Le « retour d’Amérique »
Dans l’imaginaire transnational québécois, la figure des retours d’Europe est mieux connue que celle des retours d’Amérique, qui ne s’est jamais formellement établie comme un personnage symbolique de l’histoire culturelle québécoise. L’expression trouve son origine sous la plume de l’économiste Albert Faucher qui, en référence à sa propre formation à l’Université de Toronto, l’évoqua pour une première fois lors de son discours d’intronisation à la Société royale du Canada en 1972 :
À notre retour, nous nous trouvions comme en rupture de tradition. En effet, alors que nos devanciers, pour la plupart, avaient été des « retours d’Europe » que traumatisait la nécessité de travailler, nous étions, nous, des « retours d’Amérique » qu’enthousiasmait l’occasion de travailler. Nous avions pour tempérer notre ardeur le bouillant Père G.-H. Lévesque qui avait fait la synthèse des deux retours : retours d’Europe et retours d’Amérique, puisqu’il avait étudié à Lille et à Ottawa. Je pense que cette innovation « retours d’Amérique » représente une caractéristique à retenir pour l’histoire des Sciences sociales à l’Université Laval : caractéristique de fidélité envers les ancêtres. Nos pères étaient allés dans les « factories » de la Nouvelle-Angleterre, faire le blé dans l’Ouest ou les mines du Klondike; nous avions fait, nous, les universités anglophones. Il en résultait pour l’Université Laval une faculté très consciente et très soucieuse de ses paramètres nord-américains.
Faucher, 1972, p. 13
Ainsi, les retours d’Amérique désignent-ils les étudiants québécois qui, dans les années entourant la Seconde Guerre, décidèrent de partir compléter leur formation universitaire aux États-Unis, souvent avec les encouragements d’une bourse provinciale ou encore de l’une des grandes fondations philanthropiques comme Carnegie et Rockefeller. En cela, ils pointent déjà une première distinction par rapport aux retours d’Europe qui, pour la plupart, étaient des écrivains et des artistes. Ils sont plusieurs dizaines d’étudiants, entre 1940 et 1950, à partir pour les campus américains, en particulier ceux de Harvard, de Chicago et de Cornell, et la majorité reviendra au Québec après des séjours prolongés de quelques années (Gagnon et Goulet, 2011). Il est courant d’attribuer, non sans raison, cette redirection vers les États-Unis aux circonstances exogènes de la guerre, qui ont forcé la mise sur pause momentanée des relations universitaires avec la France. Or, il faut savoir que le nouvel engouement pour le relais américain résulte aussi de facteurs endogènes au milieu culturel et intellectuel québécois.

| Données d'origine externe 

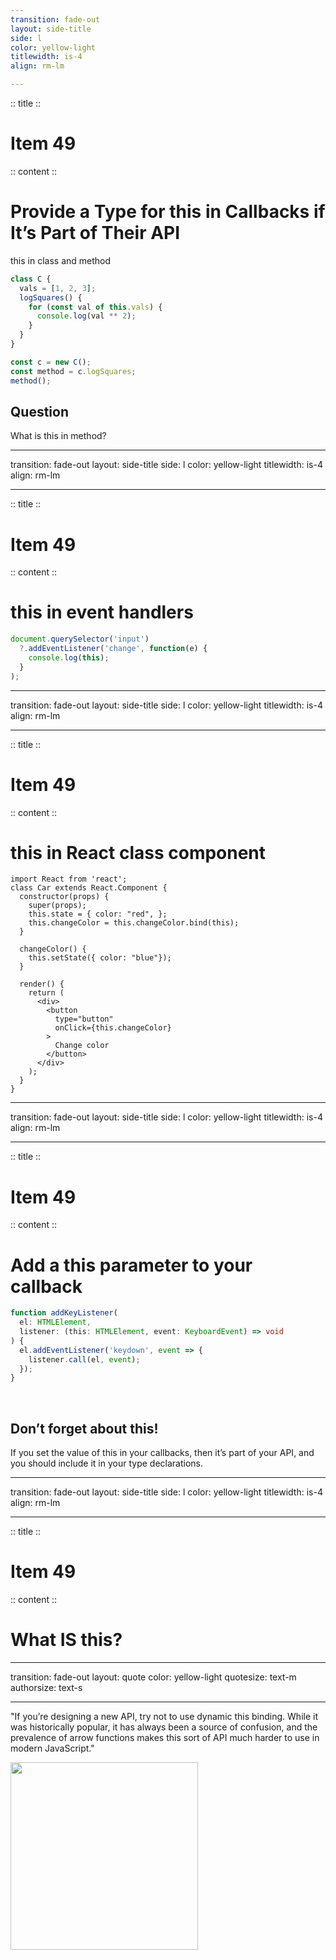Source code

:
 ```yaml
---
transition: fade-out
layout: side-title
side: l
color: yellow-light
titlewidth: is-4
align: rm-lm

---
```

:: title ::

# Item 49

<UsagiItem2e text="Item 69 (2e)"/>

:: content ::

# Provide a Type for this in Callbacks if It’s Part of Their API

this in class and method

```ts {monaco-run} {autorun:false}  
class C {
  vals = [1, 2, 3];
  logSquares() {
    for (const val of this.vals) {
      console.log(val ** 2);
    }
  }
}

const c = new C();
const method = c.logSquares;
method();
```

<v-click>
<h2>Question</h2>
What is this in method?
</v-click>

---
transition: fade-out
layout: side-title
side: l
color: yellow-light
titlewidth: is-4
align: rm-lm

---
:: title ::

# Item 49

<UsagiItem2e text="Item 69 (2e)"/>

:: content ::

# this in event handlers

```ts {monaco}
document.querySelector('input')
  ?.addEventListener('change', function(e) {
    console.log(this);
  }
);
```

---
transition: fade-out
layout: side-title
side: l
color: yellow-light
titlewidth: is-4
align: rm-lm

---
:: title ::

# Item 49

<UsagiItem2e text="Item 69 (2e)"/>

:: content ::

# this in React class component

```tsx {all|6,18}
import React from 'react';
class Car extends React.Component {
  constructor(props) {
    super(props);
    this.state = { color: "red", };
    this.changeColor = this.changeColor.bind(this);
  }

  changeColor() {
    this.setState({ color: "blue"});
  }

  render() {
    return (
      <div>
        <button
          type="button"
          onClick={this.changeColor}
        >
          Change color
        </button>
      </div>
    );
  }
}
```

---
transition: fade-out
layout: side-title
side: l
color: yellow-light
titlewidth: is-4
align: rm-lm

---
:: title ::

# Item 49

<UsagiItem2e text="Item 69 (2e)"/>

:: content ::

# Add a this parameter to your callback

```ts {monaco}
function addKeyListener(
  el: HTMLElement,
  listener: (this: HTMLElement, event: KeyboardEvent) => void
) {
  el.addEventListener('keydown', event => {
    listener.call(el, event);
  });
}
```
<br />

<v-click>
<h2>Don’t forget about this!</h2>
If you set the value of this in your callbacks, then it’s part of your API, and you should include it in your type declarations.
</v-click>

---
transition: fade-out
layout: side-title
side: l
color: yellow-light
titlewidth: is-4
align: rm-lm

---
:: title ::

# Item 49

<UsagiItem2e text="Item 69 (2e)"/>

:: content ::

# What IS this?

<Youtube id="yV53mkoOW1E" width="550px" height="300px"/>


---
transition: fade-out
layout: quote
color: yellow-light
quotesize: text-m
authorsize: text-s

---

"If you’re designing a new API, try not to use dynamic this binding. While it was historically popular, it has always been a source of confusion, and the prevalence of arrow functions makes this sort of API much harder to use in modern JavaScript."

<div class="flex justify-center mt-8">
  <img src="/images/ChikawaDraw.png" width="300px" />
  <style>
    .quote_author {
      font-size: 32px;
      font-weight: bold;
    }
    .slidev-layout.quote {
      padding-left: 3.5rem;
    }
  </style>
</div>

Voyons-y d’abord l’expression d’un nouveau « consentement » à l’Amérique dans l’imaginaire québécois d’après-guerre, alors que le conflit mondial incite à un rapprochement à la fois militaire, économique et politique avec les États-Unis (Lamonde, 1996). Longtemps tenue en suspicion par le nationalisme traditionaliste canadien-français, l’Amérique acquiert une nouvelle valeur référentielle et stratégique. « De menace, l’Amérique devient peu à peu évidence, épreuve et enfin risque à courir », écrit Pierre Popovic (1991, p. 92). Cette « resignification » de l’Amérique n’est pas étrangère à la défaite française de 1940 qui, vécue comme un « bouleversement intime » (Gallichan, 2005), accentue le sentiment d’un décrochage métropolitain. Ce goût de l’Amérique s’énonce de diverses manières. On le trouve chez le peintre Paul-Émile Borduas qui, déménagé à New York en 1953, voyait dans les États-Unis la condition d’une vue politique universelle et postnationale en phase avec le climat d’après-guerre (Beaulieu, 2019, p. 139). On le trouve également dans la littérature, chez des figures comme Robert Charbonneau (1947) et Jean Lemoyne (1961), pour qui la référence américaine permettait à la fois de penser l’éloignement de la France et l’autonomie nord-américaine de la littérature québécoise. On en trouve aussi un exemple éloquent dans les Reflets d’Amérique d’Édouard Montpetit dont l’américanophilie grandissante (Fabre, 2017) l’amènera à voir dans les États-Unis une nation du progrès qui, face à l’Europe des totalitarismes, était en voie d’incarner la nouvelle figure de l’universel au 20e siècle, susceptible d’inspirer le développement de la société québécoise. Il fallait, écrivait-il, apprendre à « utiliser le progrès américain » tout en gardant le droit de « fortifier [son] attitude française » (Montpetit, 1941, p. 253), autrement dit, savoir « accrocher le char à l’étoile » (Montpetit, 1949, p. 155).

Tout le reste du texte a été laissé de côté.